I still assign this to undergraduates and it still divides opinion among my colleagues. The argument against: MapReduce is dead, Spark won, why are we teaching obsolete frameworks?

The argument for, which I find compelling: the paper is not really about MapReduce the system. It is about the model of expressing data-parallel computation, the fault tolerance design, and the conceptual move of bringing computation to data instead of the other way round. Those ideas are not obsolete.

What it teaches well

  • The map/reduce primitives as a functional decomposition.
  • Re-execution as a fault tolerance strategy (vs checkpointing).
  • The straggler problem and backup tasks.
  • Locality optimisation — reading from local disk is orders of magnitude faster.
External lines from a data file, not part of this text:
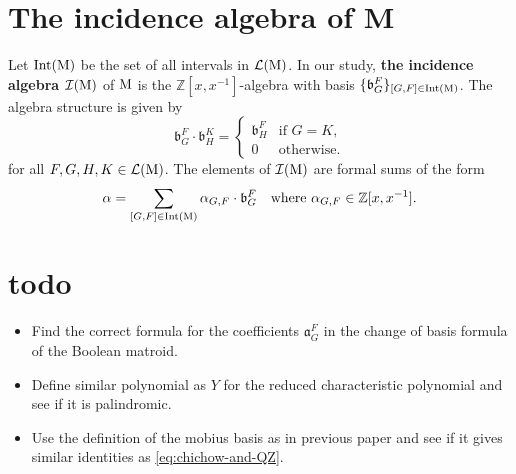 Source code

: \documentclass[11pt]{article}
\newcommand{\M}{\normalfont\text{M}}
\newcommand{\ZZ}{\mathbb{Z}}
\newcommand{\Ibasis}[2]{\mathfrak{b}^{#1}_{#2}}
\newcommand{\intM}{\normalfont\text{Int}}
\theoremstyle{remark}
\begin{document}
\section{The incidence algebra of M}

Let \(\intM(\M)\) be the set of all intervals in \(\mathcal{L}(\M)\).
In our study, \textbf{the incidence algebra \(\mathcal{I}(\M)\)} of \(\M\) is the
\(\ZZ[x, x^{-1}]\)-algebra with basis
\(\{\Ibasis{F}{G}\}_{[G,F] \in \intM(\M)}\). The algebra structure is given by
\[ \Ibasis{F}{G} \cdot \Ibasis{K}{H} = \begin{cases}
        \Ibasis{F}{H} & \text{if } G = K, \\
        0             & \text{otherwise}.
    \end{cases} \]
for all \(F, G, H, K \in \mathcal{L}(\M)\). The elements of \(\mathcal{I}(\M)\) are formal sums of the form
\[ \alpha = \sum_{[G,F] \in \intM(\M)} \alpha_{G,F} \cdot \Ibasis{F}{G} \quad \text{where } \alpha_{G,F} \in \ZZ[x, x^{-1}]. \]

\section{todo}
\begin{itemize}
    \item Find the correct formula for the coefficients \(\mathfrak{a}^{F}_{G}\) in the change of basis formula
          of the Boolean matroid.
    \item Define similar polynomial as \(Y\) for the reduced characteristic polynomial and see
          if it is palindromic.
    \item Use the definition of the mobius basis as in previous paper and see if it gives
          similar identities as \eqref{eq:chichow-and-QZ}.
\end{itemize}
\end{document}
What is no longer accurate

  • Three replicas of every chunk in GFS — modern storage uses erasure coding.
  • Disk-based shuffle is a serious latency cost. In-memory shuffle is the modern default.
  • The combiner optimisation is rarely needed in practice when working sets fit in memory.

Connections to other things

The functional programming lineage is explicit but worth dwelling on. map and reduce come from Lisp. The paper makes this connection in section 2. Students who have written Haskell or used Array.map in JavaScript get it immediately.

Spark replaced MapReduce's execution model with RDDs and lazy evaluation. Dataflow systems (Beam, Flink) generalised further. But all of them inherit the basic decomposition.